WHAT IS REQUIRED
Some lines in the listing may contain the word "keepaspectratio". Say how many, with the number alone.

EXTRACTED DATA
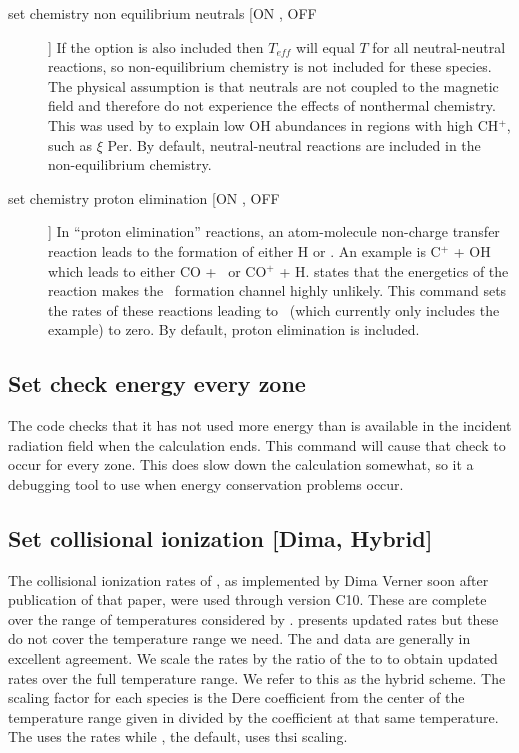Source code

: \begin{description}
\item[set chemistry non equilibrium neutrals [ON , OFF]]    If the option
 is also included then $T_{eff}$ will equal $T$ for all neutral-neutral
reactions, so non-equilibrium chemistry is not included for these species.
The physical assumption is that neutrals are not coupled to the magnetic
field and therefore do not experience the effects of nonthermal chemistry.
This was used by \citet{Federman1996} to explain low OH abundances in
regions with high CH$^+$, such as $\xi$ Per.
By default, neutral-neutral reactions
are included in the non-equilibrium chemistry.

\item[set chemistry proton elimination  [ON , OFF]]  In ``proton elimination''
reactions, an atom-molecule non-charge transfer reaction leads to the
formation of either H or \hplus.
An example is C$^+$ + OH which leads to either
CO + \hplus\ or CO$^+$ + H.  \citet{Huntress1977} states that the energetics of the
reaction makes the \hplus\ formation channel highly unlikely.
This command sets
the rates of these reactions leading to \hplus\ (which currently only includes
the example) to zero.
By default, proton elimination is included.
\end{description}

\subsection{Set check energy every zone}
The code checks that it has not used more energy than
is available in the incident radiation field when the calculation ends.
This command will cause that check to occur for every zone. 
This does slow down the calculation somewhat, so it a debugging
tool to use when energy conservation problems occur.

\subsection{Set collisional ionization [Dima, Hybrid]}
The collisional ionization rates of \citet{Voronov1997},
as implemented by Dima Verner soon after publication of that paper, 
were used through version C10.
These are complete over the range of temperatures considered by \Cloudy .
\citet{Dere.K07Ionization-rate-coefficients-for-the-elements} 
presents updated rates but these do not cover the temperature range we need.
The \citet{Voronov1997} and \citet{Dere.K07Ionization-rate-coefficients-for-the-elements} 
data are generally in excellent agreement.
We scale the \citet{Voronov1997} rates by the ratio of the 
\citet{Dere.K07Ionization-rate-coefficients-for-the-elements} to \citet{Voronov1997}
to obtain updated rates over the full temperature range.  
We refer to this as the hybrid scheme.
The scaling factor for each species is the Dere coefficient from the 
center of the temperature range given in 
\citet{Dere.K07Ionization-rate-coefficients-for-the-elements} 
divided by the 
\citet{Voronov1997} coefficient at that same temperature.
The  uses the \citet{Voronov1997} rates
while , the default, uses thsi scaling.

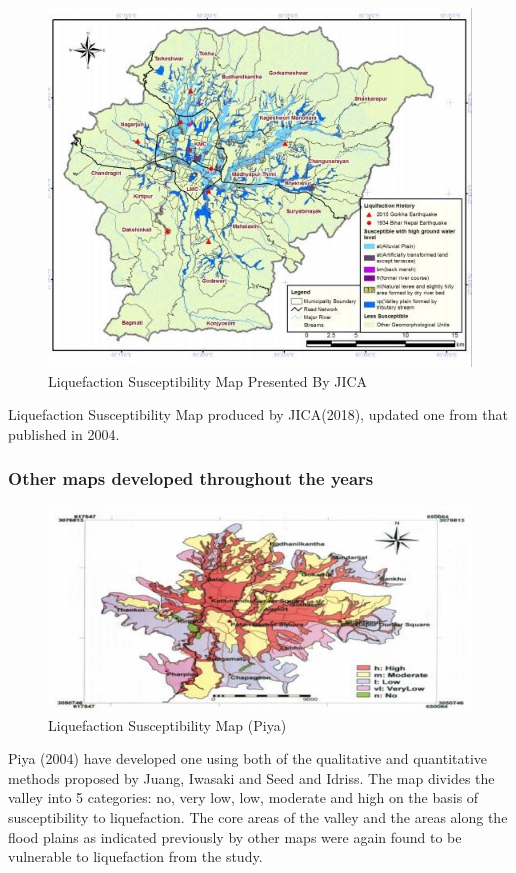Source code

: \begin{figure}[!hbt]
\centering
\includegraphics[width=0.75\linewidth,keepaspectratio]{images/main/jica_sus.jpg}
\caption{Liquefaction Susceptibility Map Presented By JICA}
\end{figure}

Liquefaction Susceptibility Map produced by JICA(2018), updated one from that published in 2004.

\subsubsection{Other maps developed throughout the years}

\begin{figure}[!hbt]
\centering
\includegraphics[width=0.75\linewidth,keepaspectratio]{images/main/piya.png}
\caption{ Liquefaction Susceptibility Map (Piya)}
\end{figure}

Piya (2004) have developed one using both of the qualitative and quantitative methods proposed by Juang\cite{r25}, Iwasaki\cite{r26} and Seed and Idriss\cite{r12}. The map divides the valley into 5 categories: no, very low, low, moderate and high on the basis of susceptibility to liquefaction. The core areas of the valley and the areas along the flood plains as indicated previously by other maps were again found to be vulnerable to liquefaction from the study.

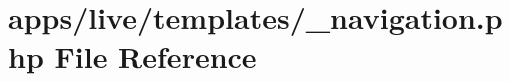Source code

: \hypertarget{live_2templates_2__navigation_8php}{\section{apps/live/templates/\-\_\-navigation.php File Reference}
\label{live_2templates_2__navigation_8php}
}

YOUR RESPONSE
2